> **Document images with source code**:
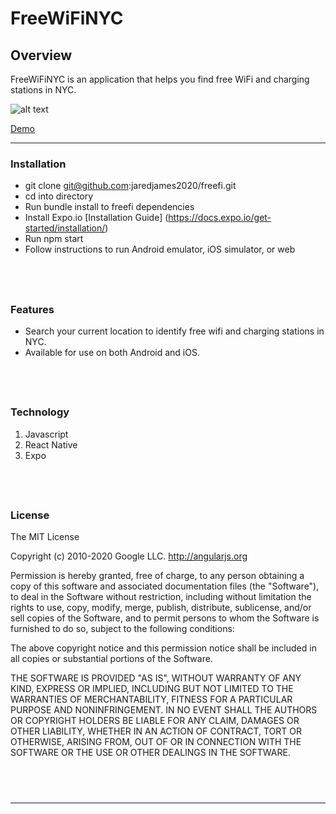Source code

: # FreeWiFiNYC

## Overview

FreeWiFiNYC is an application that helps you find free WiFi and charging stations in NYC.

![alt text](https://media.giphy.com/media/v9uZsKkGI14CgxJqkJ/giphy.gif)

[Demo](https://vimeo.com/468757629)
<br/>

---

### Installation

- git clone git@github.com:jaredjames2020/freefi.git
- cd into directory
- Run bundle install to freefi dependencies
- Install Expo.io [Installation Guide] (https://docs.expo.io/get-started/installation/)
- Run npm start
- Follow instructions to run Android emulator, iOS simulator, or web

## <br/>

### Features

- Search your current location to identify free wifi and charging stations in NYC.
- Available for use on both Android and iOS.

## <br/>

### Technology

1. Javascript
2. React Native
3. Expo

## <br/>

### License

The MIT License

Copyright (c) 2010-2020 Google LLC. http://angularjs.org

Permission is hereby granted, free of charge, to any person obtaining a copy
of this software and associated documentation files (the "Software"), to deal
in the Software without restriction, including without limitation the rights
to use, copy, modify, merge, publish, distribute, sublicense, and/or sell
copies of the Software, and to permit persons to whom the Software is
furnished to do so, subject to the following conditions:

The above copyright notice and this permission notice shall be included in
all copies or substantial portions of the Software.

THE SOFTWARE IS PROVIDED "AS IS", WITHOUT WARRANTY OF ANY KIND, EXPRESS OR
IMPLIED, INCLUDING BUT NOT LIMITED TO THE WARRANTIES OF MERCHANTABILITY,
FITNESS FOR A PARTICULAR PURPOSE AND NONINFRINGEMENT. IN NO EVENT SHALL THE
AUTHORS OR COPYRIGHT HOLDERS BE LIABLE FOR ANY CLAIM, DAMAGES OR OTHER
LIABILITY, WHETHER IN AN ACTION OF CONTRACT, TORT OR OTHERWISE, ARISING FROM,
OUT OF OR IN CONNECTION WITH THE SOFTWARE OR THE USE OR OTHER DEALINGS IN
THE SOFTWARE.

## <br/>

---
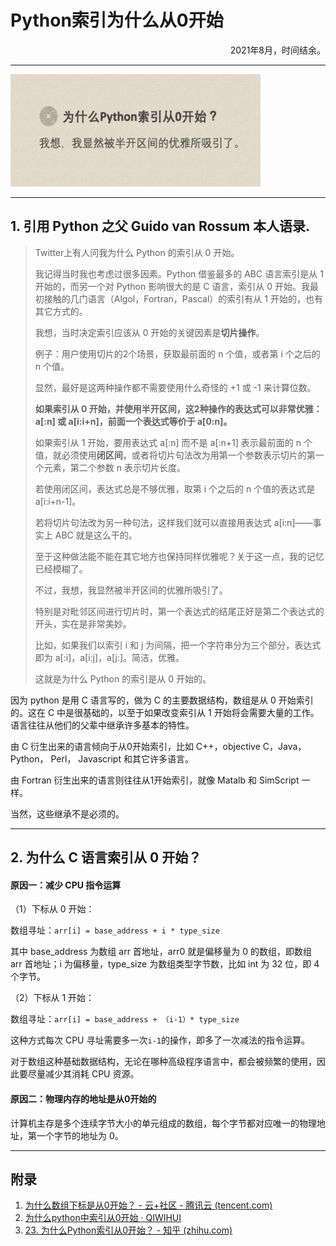 # Python索引为什么从0开始

<p align="right">2021年8月，时间结余。</p>

---

 <img src="..\pictures\python\index0.jpg" title="盛水最多的容器" width="400px" height="180px">

---

## 1. 引用 Python 之父 Guido van Rossum 本人语录.

> Twitter上有人问我为什么 Python 的索引从 0 开始。
>
> 我记得当时我也考虑过很多因素。Python 借鉴最多的 ABC 语言索引是从 1 开始的，而另一个对 Python 影响很大的是 C 语言，索引从 0 开始。我最初接触的几门语言（Algol，Fortran，Pascal）的索引有从 1 开始的，也有其它方式的。
>
> 我想，当时决定索引应该从 0 开始的关键因素是**切片操作**。
>
> 例子：用户使用切片的2个场景，获取最前面的 n 个值，或者第 i 个之后的 n 个值。
>
> 显然，最好是这两种操作都不需要使用什么奇怪的 +1 或 -1 来计算位数。
>
> **如果索引从 0 开始，并使用半开区间，这2种操作的表达式可以非常优雅：a[:n] 或 a[i:i+n]，前面一个表达式等价于 a[0:n]。**
>
> 如果索引从 1 开始，要用表达式 a[:n] 而不是 a[:n+1] 表示最前面的 n 个值，就必须使用**闭区间**，或者将切片句法改为用第一个参数表示切片的第一个元素，第二个参数 n 表示切片长度。
>
> 若使用闭区间，表达式总是不够优雅，取第 i 个之后的 n 个值的表达式是 a[i:i+n-1]。
>
> 若将切片句法改为另一种句法，这样我们就可以直接用表达式 a[i:n]——事实上 ABC 就是这么干的。
>
> 至于这种做法能不能在其它地方也保持同样优雅呢？关于这一点，我的记忆已经模糊了。
>
> 不过，我想，我显然被半开区间的优雅所吸引了。
>
> 特别是对毗邻区间进行切片时，第一个表达式的结尾正好是第二个表达式的开头，实在是非常美妙。
>
> 比如，如果我们以索引 i 和 j 为间隔，把一个字符串分为三个部分，表达式即为 a[:i]，a[i:j]，a[j:]。简洁，优雅。
>
> 这就是为什么 Python 的索引是从 0 开始的。

因为 python 是用 C 语言写的，做为 C 的主要数据结构，数组是从 0 开始索引的。这在 C 中是很基础的，以至于如果改变索引从 1 开始将会需要大量的工作。语言往往从他们的父辈中继承许多基本的特性。

由 C 衍生出来的语言倾向于从0开始索引，比如 C++，objective C，Java，Python， Perl， Javascript 和其它许多语言。

由 Fortran 衍生出来的语言则往往从1开始索引，就像 Matalb 和 SimScript 一样。

当然，这些继承不是必须的。

---

## 2. 为什么 C 语言索引从 0 开始？

#### 原因一：减少 CPU 指令运算

 （1）下标从 0 开始：

 数组寻址：`arr[i] = base_address + i * type_size`

其中 base_address 为数组 arr 首地址，arr0 就是偏移量为 0 的数组，即数组 arr 首地址；i 为偏移量，type_size 为数组类型字节数，比如 int 为 32 位，即 4 个字节。

 （2）下标从 1 开始：

 数组寻址：`arr[i] = base_address + （i-1）* type_size`

这种方式每次 CPU 寻址需要多一次`i-1`的操作，即多了一次减法的指令运算。

对于数组这种基础数据结构，无论在哪种高级程序语言中，都会被频繁的使用，因此要尽量减少其消耗 CPU 资源。

#### 原因二：物理内存的地址是从0开始的

计算机主存是多个连续字节大小的单元组成的数组，每个字节都对应唯一的物理地址，第一个字节的地址为 0。

---

## 附录

1. [为什么数组下标是从0开始？ - 云+社区 - 腾讯云 (tencent.com)](https://cloud.tencent.com/developer/article/1359222)
2. [为什么python中索引从0开始 · QIWIHUI](https://qiwihui.com/qiwihui-blog-14/)
3. [23. 为什么Python索引从0开始？ - 知乎 (zhihu.com)](https://zhuanlan.zhihu.com/p/73936923)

> **Exercise**: Exact repetition is the task: every line from the start of the data to the line with "Permission is hereby", inclusive, and none after it, pictures omitted.

> **Final answer**:
Source code

: # FreeWiFiNYC

## Overview

FreeWiFiNYC is an application that helps you find free WiFi and charging stations in NYC.

![alt text](https://media.giphy.com/media/v9uZsKkGI14CgxJqkJ/giphy.gif)

[Demo](https://vimeo.com/468757629)
<br/>

---

### Installation

- git clone git@github.com:jaredjames2020/freefi.git
- cd into directory
- Run bundle install to freefi dependencies
- Install Expo.io [Installation Guide] (https://docs.expo.io/get-started/installation/)
- Run npm start
- Follow instructions to run Android emulator, iOS simulator, or web

## <br/>

### Features

- Search your current location to identify free wifi and charging stations in NYC.
- Available for use on both Android and iOS.

## <br/>

### Technology

1. Javascript
2. React Native
3. Expo

## <br/>

### License

The MIT License

Copyright (c) 2010-2020 Google LLC. http://angularjs.org

Permission is hereby granted, free of charge, to any person obtaining a copy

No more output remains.